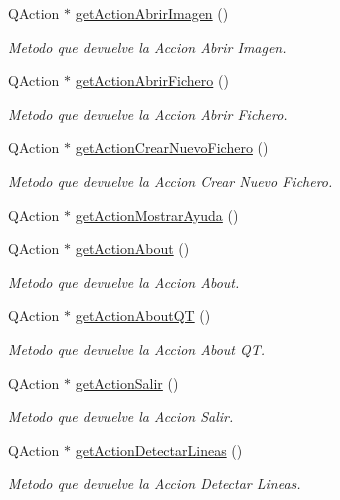 \begin{DoxyCompactItemize}
Q\+Action $\ast$ \hyperlink{classCAplicacion_a8016e78de08ca0dfb1e74750a0fcacf1}{get\+Action\+Abrir\+Imagen} ()
\begin{DoxyCompactList}\small\item\em Metodo que devuelve la Accion Abrir Imagen. \end{DoxyCompactList}\item 
Q\+Action $\ast$ \hyperlink{classCAplicacion_adf620887eb4c888ec7bbe1178df9d307}{get\+Action\+Abrir\+Fichero} ()
\begin{DoxyCompactList}\small\item\em Metodo que devuelve la Accion Abrir Fichero. \end{DoxyCompactList}\item 
Q\+Action $\ast$ \hyperlink{classCAplicacion_ac1649d2d73a2fbf186a8ed8e50049562}{get\+Action\+Crear\+Nuevo\+Fichero} ()
\begin{DoxyCompactList}\small\item\em Metodo que devuelve la Accion Crear Nuevo Fichero. \end{DoxyCompactList}\item 
Q\+Action $\ast$ \hyperlink{classCAplicacion_ac71d3f010835578a63883dcc040fa979}{get\+Action\+Mostrar\+Ayuda} ()
\item 
Q\+Action $\ast$ \hyperlink{classCAplicacion_a46ac4ceff3c82283f159c467a5cde6d2}{get\+Action\+About} ()
\begin{DoxyCompactList}\small\item\em Metodo que devuelve la Accion About. \end{DoxyCompactList}\item 
Q\+Action $\ast$ \hyperlink{classCAplicacion_a8f0d5c5ad866644453dcedb5a45c2044}{get\+Action\+About\+QT} ()
\begin{DoxyCompactList}\small\item\em Metodo que devuelve la Accion About QT. \end{DoxyCompactList}\item 
Q\+Action $\ast$ \hyperlink{classCAplicacion_a0326521d3aacf2c129f8b63ce6dd51b1}{get\+Action\+Salir} ()
\begin{DoxyCompactList}\small\item\em Metodo que devuelve la Accion Salir. \end{DoxyCompactList}\item 
Q\+Action $\ast$ \hyperlink{classCAplicacion_a44d0d263883784b27191c34493a56154}{get\+Action\+Detectar\+Lineas} ()
\begin{DoxyCompactList}\small\item\em Metodo que devuelve la Accion Detectar Lineas. \end{DoxyCompactList}\item 

\end{DoxyCompactItemize}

● **WHAT NEEDS TO BE DONE**
Find the word "Imagen" in the listing above, then copy each line where it turns up.

● **EXPECTED OUTPUT**
Q\+Action $\ast$ \hyperlink{classCAplicacion_a8016e78de08ca0dfb1e74750a0fcacf1}{get\+Action\+Abrir\+Imagen} ()
\begin{DoxyCompactList}\small\item\em Metodo que devuelve la Accion Abrir Imagen. \end{DoxyCompactList}\item 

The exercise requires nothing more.